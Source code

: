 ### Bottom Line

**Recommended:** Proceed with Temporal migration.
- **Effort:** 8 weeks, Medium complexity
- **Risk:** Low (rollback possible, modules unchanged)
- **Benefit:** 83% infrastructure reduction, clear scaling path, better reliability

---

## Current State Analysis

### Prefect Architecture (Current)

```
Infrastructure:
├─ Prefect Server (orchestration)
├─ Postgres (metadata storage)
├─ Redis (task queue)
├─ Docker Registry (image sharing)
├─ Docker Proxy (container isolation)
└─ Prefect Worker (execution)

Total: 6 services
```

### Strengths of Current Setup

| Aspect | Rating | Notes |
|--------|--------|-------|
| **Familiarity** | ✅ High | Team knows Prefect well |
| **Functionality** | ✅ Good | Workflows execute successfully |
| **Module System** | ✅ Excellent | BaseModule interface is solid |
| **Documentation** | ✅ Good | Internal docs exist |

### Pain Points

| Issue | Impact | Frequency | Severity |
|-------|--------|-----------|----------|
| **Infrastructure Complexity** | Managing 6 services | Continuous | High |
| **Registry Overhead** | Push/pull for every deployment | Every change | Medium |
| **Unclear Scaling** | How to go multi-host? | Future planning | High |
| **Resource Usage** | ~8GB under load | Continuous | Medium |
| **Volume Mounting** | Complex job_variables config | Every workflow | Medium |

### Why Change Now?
_ _ _ _ _ _ _
-- TASK INSTRUCTIONS --
Pick out and copy the lines of the entries that hold the string "Medium".

-- OUTPUT OF THE TASK --
- **Effort:** 8 weeks, Medium complexity
| **Registry Overhead** | Push/pull for every deployment | Every change | Medium |
| **Resource Usage** | ~8GB under load | Continuous | Medium |
| **Volume Mounting** | Complex job_variables config | Every workflow | Medium |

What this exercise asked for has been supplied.